La «guerre cognitive», le nouveau domaine d'intérêt de l'OTAN
«
Dans la guerre cognitive, l'esprit humain est le champ de bataille. Le
but est d'agir non seulement sur la pensée des personnes, mais également
sur leurs actes. Lorsqu'elle est menée de main de maître, la guerre
cognitive façonne et influence les croyances et les comportements des
individus et
des groupes au profit des objectifs tactiques ou stratégiques d'un
agresseur.
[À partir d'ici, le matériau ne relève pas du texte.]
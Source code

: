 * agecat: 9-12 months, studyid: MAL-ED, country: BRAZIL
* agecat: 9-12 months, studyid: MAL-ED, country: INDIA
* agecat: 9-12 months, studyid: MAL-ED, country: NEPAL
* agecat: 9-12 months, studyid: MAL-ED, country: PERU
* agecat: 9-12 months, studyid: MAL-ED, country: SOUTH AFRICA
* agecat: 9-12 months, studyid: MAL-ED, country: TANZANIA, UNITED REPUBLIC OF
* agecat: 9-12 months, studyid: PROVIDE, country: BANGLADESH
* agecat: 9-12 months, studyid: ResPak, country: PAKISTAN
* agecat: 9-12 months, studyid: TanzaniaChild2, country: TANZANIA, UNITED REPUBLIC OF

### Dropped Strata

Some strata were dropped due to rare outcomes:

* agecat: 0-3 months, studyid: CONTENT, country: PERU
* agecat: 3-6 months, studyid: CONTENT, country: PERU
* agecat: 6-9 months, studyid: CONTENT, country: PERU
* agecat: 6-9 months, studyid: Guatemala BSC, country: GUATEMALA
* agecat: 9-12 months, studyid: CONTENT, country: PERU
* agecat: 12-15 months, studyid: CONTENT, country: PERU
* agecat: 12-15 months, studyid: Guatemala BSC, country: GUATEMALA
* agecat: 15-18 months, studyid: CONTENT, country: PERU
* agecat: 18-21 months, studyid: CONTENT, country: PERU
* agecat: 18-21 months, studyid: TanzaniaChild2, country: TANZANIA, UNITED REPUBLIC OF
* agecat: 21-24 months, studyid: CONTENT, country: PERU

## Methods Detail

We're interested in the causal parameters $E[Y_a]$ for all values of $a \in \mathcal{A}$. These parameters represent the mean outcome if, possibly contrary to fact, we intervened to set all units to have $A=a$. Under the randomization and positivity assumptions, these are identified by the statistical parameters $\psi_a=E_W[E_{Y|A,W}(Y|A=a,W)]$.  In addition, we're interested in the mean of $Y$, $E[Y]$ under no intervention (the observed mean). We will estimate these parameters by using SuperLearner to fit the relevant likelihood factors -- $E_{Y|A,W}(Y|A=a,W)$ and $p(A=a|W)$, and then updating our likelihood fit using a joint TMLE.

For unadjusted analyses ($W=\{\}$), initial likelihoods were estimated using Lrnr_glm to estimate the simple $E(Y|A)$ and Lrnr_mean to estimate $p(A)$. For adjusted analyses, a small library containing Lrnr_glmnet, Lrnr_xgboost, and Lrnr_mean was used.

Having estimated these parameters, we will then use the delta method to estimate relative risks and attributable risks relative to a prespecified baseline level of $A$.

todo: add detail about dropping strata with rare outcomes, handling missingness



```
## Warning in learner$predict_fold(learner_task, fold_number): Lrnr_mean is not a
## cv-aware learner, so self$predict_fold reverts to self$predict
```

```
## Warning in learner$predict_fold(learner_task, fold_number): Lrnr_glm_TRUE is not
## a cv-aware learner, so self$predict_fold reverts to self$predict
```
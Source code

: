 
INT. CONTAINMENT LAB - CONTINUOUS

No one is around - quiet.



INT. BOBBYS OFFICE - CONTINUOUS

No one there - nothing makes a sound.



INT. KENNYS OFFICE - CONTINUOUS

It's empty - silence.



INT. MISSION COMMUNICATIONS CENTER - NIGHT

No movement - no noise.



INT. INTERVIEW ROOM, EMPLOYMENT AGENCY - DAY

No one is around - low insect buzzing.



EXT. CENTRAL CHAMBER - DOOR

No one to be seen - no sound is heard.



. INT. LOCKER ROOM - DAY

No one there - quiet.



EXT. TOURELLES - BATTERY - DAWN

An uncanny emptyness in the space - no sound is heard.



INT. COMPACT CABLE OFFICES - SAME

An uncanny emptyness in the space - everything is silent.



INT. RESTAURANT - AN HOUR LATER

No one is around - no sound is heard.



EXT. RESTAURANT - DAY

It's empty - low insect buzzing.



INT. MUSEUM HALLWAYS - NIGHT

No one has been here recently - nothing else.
Dans sa forme la plus extrême, elle peut diviser, voire
morceler une société tout entière, à un point où celle-ci n'aurait alors
plus la volonté collective de résister aux intentions de l'adversaire.
Un opposant pourrait
en théorie subjuguer une société sans recourir à la force brute ou à la
coercition. »
C'est ainsi que l'université Johns Hopkins et l'Imperial College de
Londres décrivent le nouveau domaine appelé « guerre cognitive ». Leur
article, publié dans la Revue de l'OTAN du 20 mai, dit vouloir promouvoir le débat sur les questions de sécurité. La Revue de l'OTAN
souligne que les opinions exprimées par les auteurs sont les leurs et ne
prétendent pas constituer la position ou la politique officielle de
l'OTAN ou des gouvernements membres. Elles replacent le nouveau domaine
de la « guerre cognitive » dans le contexte de toute une série de défis
dans des
espaces de confrontation nouveaux, espaces qui naissent parfois des
innovations ou des ruptures technologiques. Les domaines de l'espace et
du cyberespace, par exemple, sont nés de l'évolution des technologies
des missiles, des satellites, de l'informatique, des télécommunications
et de
l'interconnexion des réseaux. Le nouveau domaine appelé guerre cognitive
est quant à lui rendu possible par l'utilisation de plus en plus
répandue des médias et des réseaux sociaux et de leurs messageries et
des technologies liées aux appareils mobiles.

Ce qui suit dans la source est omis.